── Material to process ──

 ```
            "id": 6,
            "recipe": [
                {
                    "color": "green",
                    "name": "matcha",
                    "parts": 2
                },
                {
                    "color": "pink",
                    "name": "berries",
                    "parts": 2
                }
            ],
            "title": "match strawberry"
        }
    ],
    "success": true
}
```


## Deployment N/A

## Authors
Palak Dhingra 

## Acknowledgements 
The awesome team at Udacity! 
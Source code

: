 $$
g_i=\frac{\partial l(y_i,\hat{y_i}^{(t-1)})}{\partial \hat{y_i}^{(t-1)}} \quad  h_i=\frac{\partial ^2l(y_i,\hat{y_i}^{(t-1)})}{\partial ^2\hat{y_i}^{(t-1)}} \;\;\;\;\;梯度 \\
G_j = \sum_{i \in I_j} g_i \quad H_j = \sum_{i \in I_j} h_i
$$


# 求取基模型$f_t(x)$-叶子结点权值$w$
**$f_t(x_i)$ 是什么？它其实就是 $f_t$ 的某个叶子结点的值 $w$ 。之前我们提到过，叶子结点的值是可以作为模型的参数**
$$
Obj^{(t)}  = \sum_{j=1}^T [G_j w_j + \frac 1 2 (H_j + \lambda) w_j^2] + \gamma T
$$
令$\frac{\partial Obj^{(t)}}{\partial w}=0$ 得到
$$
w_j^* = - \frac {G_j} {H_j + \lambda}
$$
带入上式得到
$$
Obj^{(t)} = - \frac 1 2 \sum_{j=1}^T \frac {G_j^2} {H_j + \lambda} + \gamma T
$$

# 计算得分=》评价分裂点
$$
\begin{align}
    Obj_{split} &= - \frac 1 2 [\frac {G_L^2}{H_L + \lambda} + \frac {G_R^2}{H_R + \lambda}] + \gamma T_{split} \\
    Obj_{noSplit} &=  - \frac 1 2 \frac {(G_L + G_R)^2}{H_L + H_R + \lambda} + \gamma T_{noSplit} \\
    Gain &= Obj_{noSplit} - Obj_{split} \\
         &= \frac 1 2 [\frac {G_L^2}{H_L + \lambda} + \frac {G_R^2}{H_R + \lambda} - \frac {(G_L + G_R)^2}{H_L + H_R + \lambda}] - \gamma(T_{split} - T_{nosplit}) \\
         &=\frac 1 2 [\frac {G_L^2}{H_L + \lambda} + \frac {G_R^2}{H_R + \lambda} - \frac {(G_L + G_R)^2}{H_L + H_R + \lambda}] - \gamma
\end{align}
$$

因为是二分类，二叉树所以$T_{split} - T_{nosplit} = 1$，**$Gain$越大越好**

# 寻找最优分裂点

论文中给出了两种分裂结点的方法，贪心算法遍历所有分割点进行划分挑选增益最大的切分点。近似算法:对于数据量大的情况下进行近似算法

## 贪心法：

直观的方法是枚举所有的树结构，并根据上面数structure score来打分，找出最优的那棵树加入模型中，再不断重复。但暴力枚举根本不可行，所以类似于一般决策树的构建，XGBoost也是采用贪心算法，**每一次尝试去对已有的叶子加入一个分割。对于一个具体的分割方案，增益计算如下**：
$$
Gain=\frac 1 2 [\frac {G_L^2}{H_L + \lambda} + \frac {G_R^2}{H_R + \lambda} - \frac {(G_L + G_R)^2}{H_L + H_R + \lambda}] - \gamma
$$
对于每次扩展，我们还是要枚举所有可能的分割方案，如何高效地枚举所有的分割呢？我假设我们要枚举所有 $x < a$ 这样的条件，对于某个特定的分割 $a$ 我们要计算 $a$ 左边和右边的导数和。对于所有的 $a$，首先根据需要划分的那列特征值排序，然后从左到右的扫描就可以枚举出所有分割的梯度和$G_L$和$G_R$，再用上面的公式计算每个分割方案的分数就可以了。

───

Brief -> Pull every line with the word "quad" from the data.

Task solution ->
g_i=\frac{\partial l(y_i,\hat{y_i}^{(t-1)})}{\partial \hat{y_i}^{(t-1)}} \quad  h_i=\frac{\partial ^2l(y_i,\hat{y_i}^{(t-1)})}{\partial ^2\hat{y_i}^{(t-1)}} \;\;\;\;\;梯度 \\
G_j = \sum_{i \in I_j} g_i \quad H_j = \sum_{i \in I_j} h_i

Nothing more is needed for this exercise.